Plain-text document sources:

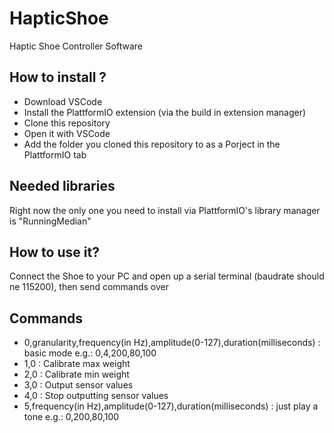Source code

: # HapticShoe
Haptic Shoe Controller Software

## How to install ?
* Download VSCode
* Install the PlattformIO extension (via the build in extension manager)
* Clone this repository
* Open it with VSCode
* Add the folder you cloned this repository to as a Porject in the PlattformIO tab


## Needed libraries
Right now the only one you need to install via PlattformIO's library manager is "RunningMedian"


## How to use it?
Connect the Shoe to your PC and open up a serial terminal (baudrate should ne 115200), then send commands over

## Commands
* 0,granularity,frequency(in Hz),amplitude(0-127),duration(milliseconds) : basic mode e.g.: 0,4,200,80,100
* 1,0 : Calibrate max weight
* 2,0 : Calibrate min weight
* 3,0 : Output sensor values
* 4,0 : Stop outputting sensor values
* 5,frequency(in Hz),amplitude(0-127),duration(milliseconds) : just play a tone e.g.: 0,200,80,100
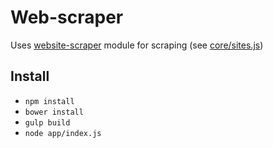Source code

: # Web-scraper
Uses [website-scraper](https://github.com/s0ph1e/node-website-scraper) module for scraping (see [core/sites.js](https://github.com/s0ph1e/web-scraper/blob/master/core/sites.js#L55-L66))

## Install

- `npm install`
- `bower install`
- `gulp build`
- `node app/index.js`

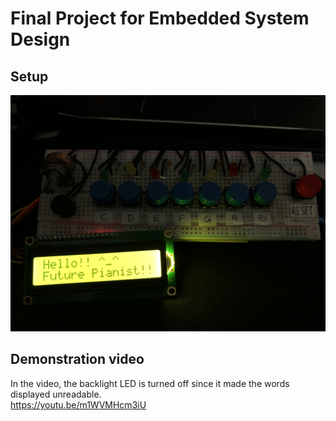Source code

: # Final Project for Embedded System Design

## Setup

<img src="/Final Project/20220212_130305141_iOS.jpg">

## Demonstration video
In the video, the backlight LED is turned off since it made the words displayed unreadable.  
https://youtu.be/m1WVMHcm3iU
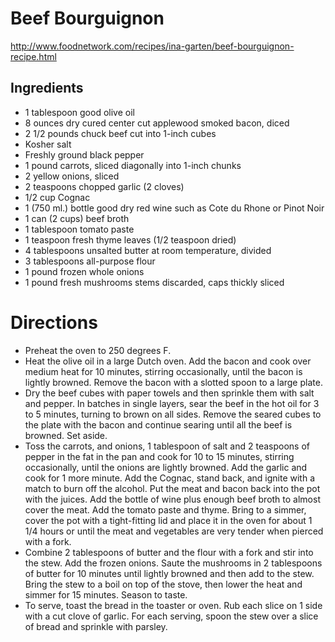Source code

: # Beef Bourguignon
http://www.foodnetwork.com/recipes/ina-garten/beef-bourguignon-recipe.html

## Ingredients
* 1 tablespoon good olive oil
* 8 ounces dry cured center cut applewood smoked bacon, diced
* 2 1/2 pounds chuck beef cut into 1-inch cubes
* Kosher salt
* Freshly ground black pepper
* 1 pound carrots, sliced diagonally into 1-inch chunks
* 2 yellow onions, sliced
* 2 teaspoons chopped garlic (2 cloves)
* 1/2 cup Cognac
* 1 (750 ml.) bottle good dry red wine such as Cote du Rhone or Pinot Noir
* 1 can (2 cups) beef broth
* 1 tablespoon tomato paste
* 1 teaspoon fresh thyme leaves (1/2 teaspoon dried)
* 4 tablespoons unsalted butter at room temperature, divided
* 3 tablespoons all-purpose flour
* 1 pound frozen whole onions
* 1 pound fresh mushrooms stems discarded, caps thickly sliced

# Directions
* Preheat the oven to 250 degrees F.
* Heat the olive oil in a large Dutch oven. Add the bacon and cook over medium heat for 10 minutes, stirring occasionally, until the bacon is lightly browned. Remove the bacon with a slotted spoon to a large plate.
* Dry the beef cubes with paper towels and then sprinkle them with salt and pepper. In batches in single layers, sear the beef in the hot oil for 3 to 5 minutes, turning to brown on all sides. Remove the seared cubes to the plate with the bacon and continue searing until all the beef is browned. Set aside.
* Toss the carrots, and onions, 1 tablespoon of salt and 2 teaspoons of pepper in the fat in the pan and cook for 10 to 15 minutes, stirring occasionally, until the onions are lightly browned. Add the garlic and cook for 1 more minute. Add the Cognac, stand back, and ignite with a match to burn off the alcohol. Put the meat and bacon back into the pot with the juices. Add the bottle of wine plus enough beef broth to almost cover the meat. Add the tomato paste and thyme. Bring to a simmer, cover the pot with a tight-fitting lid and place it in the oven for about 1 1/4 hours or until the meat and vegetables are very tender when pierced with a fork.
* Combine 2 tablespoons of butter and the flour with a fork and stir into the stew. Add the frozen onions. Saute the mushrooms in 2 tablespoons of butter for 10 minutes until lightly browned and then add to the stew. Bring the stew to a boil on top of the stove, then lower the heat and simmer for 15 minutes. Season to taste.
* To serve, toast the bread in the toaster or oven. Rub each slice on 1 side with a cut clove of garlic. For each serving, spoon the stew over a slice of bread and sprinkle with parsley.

--

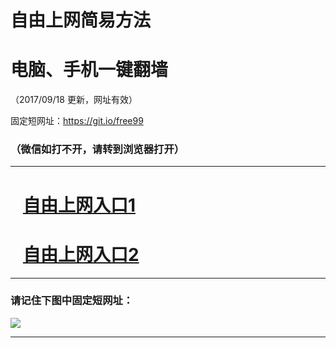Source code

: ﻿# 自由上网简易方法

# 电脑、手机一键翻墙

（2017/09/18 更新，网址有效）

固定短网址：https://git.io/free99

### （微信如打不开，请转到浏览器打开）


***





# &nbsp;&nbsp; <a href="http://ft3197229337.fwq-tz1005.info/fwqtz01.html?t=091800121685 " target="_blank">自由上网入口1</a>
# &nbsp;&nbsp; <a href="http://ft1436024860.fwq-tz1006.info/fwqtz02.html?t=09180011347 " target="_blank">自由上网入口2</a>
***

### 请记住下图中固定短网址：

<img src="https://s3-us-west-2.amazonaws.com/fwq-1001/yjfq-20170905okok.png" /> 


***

--

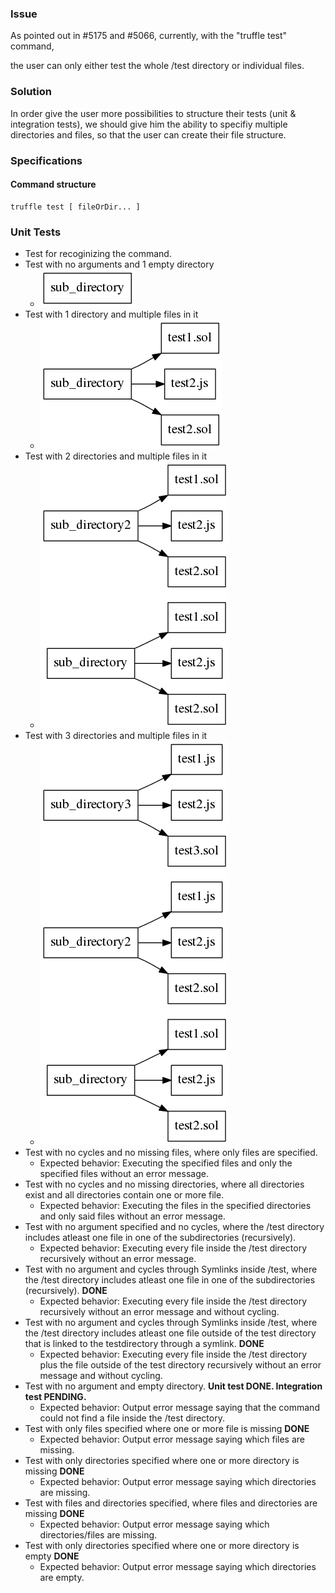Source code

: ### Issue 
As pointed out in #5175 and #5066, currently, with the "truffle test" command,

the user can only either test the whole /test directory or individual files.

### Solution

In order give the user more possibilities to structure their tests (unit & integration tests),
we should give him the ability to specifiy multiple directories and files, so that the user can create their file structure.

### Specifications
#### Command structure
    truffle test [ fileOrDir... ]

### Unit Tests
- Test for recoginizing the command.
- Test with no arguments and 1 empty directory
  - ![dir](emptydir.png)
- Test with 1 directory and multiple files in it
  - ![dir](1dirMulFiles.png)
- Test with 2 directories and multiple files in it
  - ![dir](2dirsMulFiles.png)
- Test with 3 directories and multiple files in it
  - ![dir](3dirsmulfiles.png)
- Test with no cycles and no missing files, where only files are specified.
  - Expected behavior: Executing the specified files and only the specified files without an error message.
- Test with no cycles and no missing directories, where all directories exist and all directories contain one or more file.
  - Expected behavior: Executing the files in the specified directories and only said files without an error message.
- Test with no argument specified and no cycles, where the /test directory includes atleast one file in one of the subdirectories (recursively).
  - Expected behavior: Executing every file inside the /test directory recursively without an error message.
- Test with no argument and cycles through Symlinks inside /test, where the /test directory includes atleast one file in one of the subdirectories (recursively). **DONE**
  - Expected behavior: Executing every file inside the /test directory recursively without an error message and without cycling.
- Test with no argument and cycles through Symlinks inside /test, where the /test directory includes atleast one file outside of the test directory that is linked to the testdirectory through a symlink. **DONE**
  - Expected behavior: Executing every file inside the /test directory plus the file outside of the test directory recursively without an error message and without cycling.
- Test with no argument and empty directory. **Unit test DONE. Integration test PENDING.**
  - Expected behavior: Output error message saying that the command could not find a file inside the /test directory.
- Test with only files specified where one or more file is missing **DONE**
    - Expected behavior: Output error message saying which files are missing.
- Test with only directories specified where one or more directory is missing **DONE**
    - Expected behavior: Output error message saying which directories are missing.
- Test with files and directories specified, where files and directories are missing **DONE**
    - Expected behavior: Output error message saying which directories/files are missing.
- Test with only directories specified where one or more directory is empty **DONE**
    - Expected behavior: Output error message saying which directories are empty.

#### Problem details
Could you set down, exactly as written, the lines above between the one holding "## How to install ?" and the one holding "## How to use it?", inclusive, and nothing more?

#### Exercise response
## How to install ?
* Download VSCode
* Install the PlattformIO extension (via the build in extension manager)
* Clone this repository
* Open it with VSCode
* Add the folder you cloned this repository to as a Porject in the PlattformIO tab


## Needed libraries
Right now the only one you need to install via PlattformIO's library manager is "RunningMedian"


## How to use it?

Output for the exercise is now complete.